Published in The History of Parliament: the House of Commons 1715-1754, ed. R. Sedgwick, 1970
Available from Boydell and Brewer



1722 - 1741
1741 - 16 Jan. 1747

Family and Education

b. 28 July 1679, 3rd but 2nd surv. s. of Ludovick Grant of Freuchie and Grant, M.P. [S.], and yr. bro. of Alexander Grant. educ. Elgin. m. 29 Jan. 1702, Anne, da. and h. of Sir Humphrey Colquhoun, 5th Bt., of Luss, Dunbarton, 6s. 8da. suc. fa.-in-law as 6th Bt. 1718, and bro. Alexander 1719.

Offices Held


James Grant became heir of entail to his father-in-law’s estate and baronetcy by a patent executed in 1704. In 1708, upon succeeding to the baronetcy, he became, in accordance with the patent, Sir James Colquhoun of Luss. But in the following year, when he succeeded to the Grant estates, the Colquhoun inheritance passed by the entail to his second son Ludovick, whereupon he reverted to his family name of Grant, retaining the title of baronet.

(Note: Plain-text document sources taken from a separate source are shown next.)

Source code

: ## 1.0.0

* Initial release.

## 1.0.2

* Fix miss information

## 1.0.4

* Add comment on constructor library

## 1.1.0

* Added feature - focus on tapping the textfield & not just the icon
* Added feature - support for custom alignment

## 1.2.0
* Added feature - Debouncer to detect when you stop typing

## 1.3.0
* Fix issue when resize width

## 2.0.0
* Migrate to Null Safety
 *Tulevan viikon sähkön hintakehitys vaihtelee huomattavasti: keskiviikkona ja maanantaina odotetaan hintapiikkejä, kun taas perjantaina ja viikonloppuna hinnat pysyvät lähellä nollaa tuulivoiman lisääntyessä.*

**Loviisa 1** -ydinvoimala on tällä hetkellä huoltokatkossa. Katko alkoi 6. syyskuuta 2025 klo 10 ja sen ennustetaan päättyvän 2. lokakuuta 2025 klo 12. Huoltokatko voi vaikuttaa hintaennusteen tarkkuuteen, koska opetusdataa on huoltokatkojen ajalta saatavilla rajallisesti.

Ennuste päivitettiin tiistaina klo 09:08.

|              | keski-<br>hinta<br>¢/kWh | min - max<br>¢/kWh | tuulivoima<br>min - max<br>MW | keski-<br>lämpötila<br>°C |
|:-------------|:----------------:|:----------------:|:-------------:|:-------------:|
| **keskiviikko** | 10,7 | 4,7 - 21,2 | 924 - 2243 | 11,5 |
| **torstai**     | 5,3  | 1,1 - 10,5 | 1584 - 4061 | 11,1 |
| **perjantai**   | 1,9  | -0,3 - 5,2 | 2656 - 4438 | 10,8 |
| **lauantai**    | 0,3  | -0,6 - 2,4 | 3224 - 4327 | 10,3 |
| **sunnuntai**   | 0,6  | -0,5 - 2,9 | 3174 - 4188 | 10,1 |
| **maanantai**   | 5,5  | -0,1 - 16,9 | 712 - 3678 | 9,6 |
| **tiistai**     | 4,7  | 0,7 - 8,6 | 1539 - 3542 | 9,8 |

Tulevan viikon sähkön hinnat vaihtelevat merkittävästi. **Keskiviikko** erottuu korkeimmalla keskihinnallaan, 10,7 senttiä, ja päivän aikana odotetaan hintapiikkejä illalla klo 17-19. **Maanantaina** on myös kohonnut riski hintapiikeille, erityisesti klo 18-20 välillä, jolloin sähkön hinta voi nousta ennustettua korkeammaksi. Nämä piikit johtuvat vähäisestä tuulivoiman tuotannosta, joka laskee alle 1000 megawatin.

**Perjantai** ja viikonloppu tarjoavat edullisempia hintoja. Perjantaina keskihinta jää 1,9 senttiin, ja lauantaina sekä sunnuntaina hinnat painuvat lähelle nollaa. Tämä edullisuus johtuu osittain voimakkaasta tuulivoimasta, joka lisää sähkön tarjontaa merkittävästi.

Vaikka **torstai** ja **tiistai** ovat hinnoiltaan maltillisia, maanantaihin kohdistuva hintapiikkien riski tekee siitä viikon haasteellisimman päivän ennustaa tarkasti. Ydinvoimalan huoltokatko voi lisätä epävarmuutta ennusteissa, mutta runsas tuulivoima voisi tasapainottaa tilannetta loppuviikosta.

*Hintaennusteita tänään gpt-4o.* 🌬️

For nearly 20 years Grant was returned for Inverness-shire, on his family’s interest, consistently voting with the Administration. His only reported speech was made on 5 May 1732, asking for leniency for his relative, Sir Archibald Grant.1 Described in 1734 as the ‘hereditary commoner of Inverness-shire’, he denied an allegation that he was ‘enslaving the shire’ by creating voters, observing: ‘I always rely entirely on the gentlemen of the shire for their help and assistance’.2 In a list of placemen who voted for the Spanish convention in 1739 he is shown as enjoying ‘a grant of duties in Scotland’, his eldest son, ‘a commissioner of police, his second son captain in the army and his brother captain of an independent company’.3 In 1741, having made over his estates to his son, Ludovick, subject to the payment to him of an allowance of £600 p.a.,4 he transferred to Elgin Burghs, continuing to vote with the Government. During the 1745 rebellion he remained in London, advising his son ‘to stay at home, take care of his country and join no party’. He sent two memorials to Henry Pelham, advising the formation of an army on a clan basis from among the loyal clans, and forwarded a letter from the Young Pretender unopened to Lord Tweeddale, the secretary of state for Scotland.5

He died in London 16 Jan. 1747.

Ref Volumes: 1715-1754

Author: J. M. Simpson


  • 1. HMC Egmont Diary, i. 269.
  • 2. Sir W. Fraser, Chiefs of Grant, i. 378; Culloden Pprs. 133-4.
  • 3. Gent. Mag. 1739, p. 305.
  • 4. Sir James Grant to Ludovick Grant, 8 Jan. 1736, Seafield Coll. box 48, SRO.
  • 5. Scots Peerage, vii. 484; Chiefs of Grant, i. 387, 389.